━━ Data for this task ━━

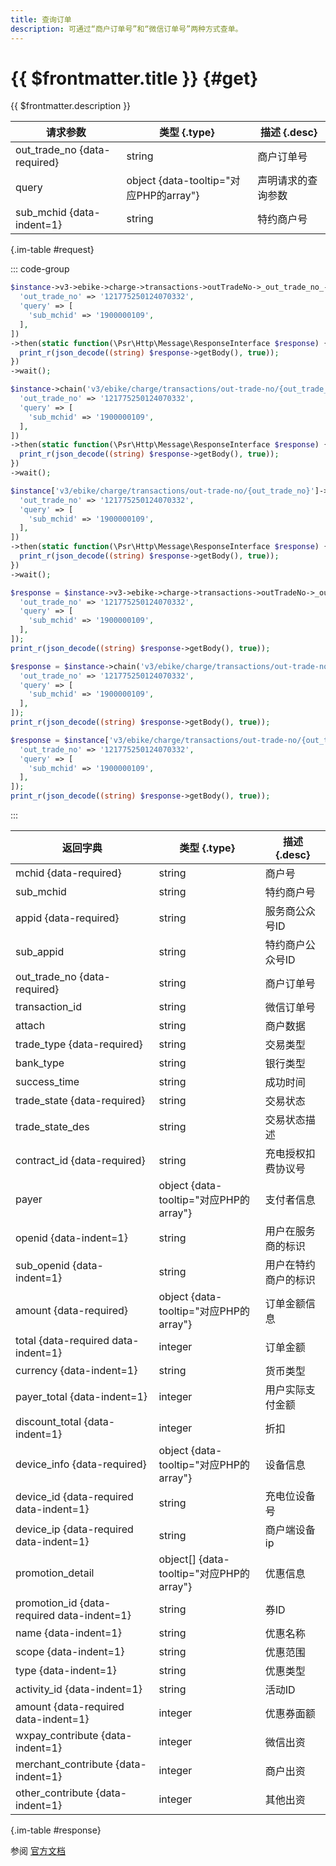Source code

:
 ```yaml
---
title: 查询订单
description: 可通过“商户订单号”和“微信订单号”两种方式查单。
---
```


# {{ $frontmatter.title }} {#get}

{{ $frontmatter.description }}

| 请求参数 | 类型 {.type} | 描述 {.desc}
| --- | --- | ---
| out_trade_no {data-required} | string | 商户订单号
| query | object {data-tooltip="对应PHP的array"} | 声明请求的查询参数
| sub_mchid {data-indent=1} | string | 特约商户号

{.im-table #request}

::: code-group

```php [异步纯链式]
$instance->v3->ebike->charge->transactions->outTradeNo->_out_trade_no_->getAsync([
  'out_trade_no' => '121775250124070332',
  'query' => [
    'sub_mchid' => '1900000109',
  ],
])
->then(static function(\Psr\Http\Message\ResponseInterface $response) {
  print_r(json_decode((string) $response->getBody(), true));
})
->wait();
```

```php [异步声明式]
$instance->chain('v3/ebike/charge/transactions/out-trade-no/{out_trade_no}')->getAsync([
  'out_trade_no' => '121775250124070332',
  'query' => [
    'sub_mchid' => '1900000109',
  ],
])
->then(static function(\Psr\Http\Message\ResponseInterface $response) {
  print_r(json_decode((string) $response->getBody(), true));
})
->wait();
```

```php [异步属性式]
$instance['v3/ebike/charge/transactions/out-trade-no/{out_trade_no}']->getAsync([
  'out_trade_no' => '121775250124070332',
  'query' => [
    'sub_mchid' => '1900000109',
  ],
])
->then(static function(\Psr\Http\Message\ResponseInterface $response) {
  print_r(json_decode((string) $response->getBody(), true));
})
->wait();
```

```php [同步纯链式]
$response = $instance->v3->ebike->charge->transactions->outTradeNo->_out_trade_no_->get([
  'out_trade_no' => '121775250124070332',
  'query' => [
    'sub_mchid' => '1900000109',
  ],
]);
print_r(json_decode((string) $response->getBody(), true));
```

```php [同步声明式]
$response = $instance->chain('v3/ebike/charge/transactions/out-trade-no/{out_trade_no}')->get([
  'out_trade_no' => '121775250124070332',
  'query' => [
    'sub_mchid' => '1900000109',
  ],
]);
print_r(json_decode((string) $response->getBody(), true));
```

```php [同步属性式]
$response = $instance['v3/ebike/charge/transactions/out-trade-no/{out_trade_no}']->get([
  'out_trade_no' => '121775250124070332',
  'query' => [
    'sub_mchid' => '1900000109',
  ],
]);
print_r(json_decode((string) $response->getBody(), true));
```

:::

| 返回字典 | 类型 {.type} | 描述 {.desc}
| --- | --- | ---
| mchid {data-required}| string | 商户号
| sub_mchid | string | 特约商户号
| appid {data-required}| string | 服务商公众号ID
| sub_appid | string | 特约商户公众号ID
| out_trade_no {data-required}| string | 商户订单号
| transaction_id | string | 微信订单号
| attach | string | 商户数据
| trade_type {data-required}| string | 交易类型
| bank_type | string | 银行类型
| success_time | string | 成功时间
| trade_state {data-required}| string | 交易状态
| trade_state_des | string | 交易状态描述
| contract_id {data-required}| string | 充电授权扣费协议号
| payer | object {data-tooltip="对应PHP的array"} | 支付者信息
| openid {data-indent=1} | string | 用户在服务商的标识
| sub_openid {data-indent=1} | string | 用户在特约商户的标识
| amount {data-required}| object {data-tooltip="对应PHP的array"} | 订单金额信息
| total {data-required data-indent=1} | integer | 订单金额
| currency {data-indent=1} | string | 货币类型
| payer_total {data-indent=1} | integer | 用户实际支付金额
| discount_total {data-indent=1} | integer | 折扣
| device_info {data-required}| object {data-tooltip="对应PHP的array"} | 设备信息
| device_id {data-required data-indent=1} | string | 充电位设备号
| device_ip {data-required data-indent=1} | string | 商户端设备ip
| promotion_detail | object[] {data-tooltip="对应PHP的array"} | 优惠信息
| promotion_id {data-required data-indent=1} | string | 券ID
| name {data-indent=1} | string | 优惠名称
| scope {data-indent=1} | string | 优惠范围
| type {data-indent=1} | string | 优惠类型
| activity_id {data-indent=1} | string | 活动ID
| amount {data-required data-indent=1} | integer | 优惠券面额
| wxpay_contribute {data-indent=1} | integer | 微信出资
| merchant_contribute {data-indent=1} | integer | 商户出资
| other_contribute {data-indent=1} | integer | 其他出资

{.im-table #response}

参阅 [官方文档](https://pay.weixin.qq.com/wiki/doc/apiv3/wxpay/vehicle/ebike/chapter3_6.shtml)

━━━

[Exercise aim]: The lines of the records that contain the string "getAsync" should be located and copied.

[Output]:
$instance->v3->ebike->charge->transactions->outTradeNo->_out_trade_no_->getAsync([
$instance->chain('v3/ebike/charge/transactions/out-trade-no/{out_trade_no}')->getAsync([
$instance['v3/ebike/charge/transactions/out-trade-no/{out_trade_no}']->getAsync([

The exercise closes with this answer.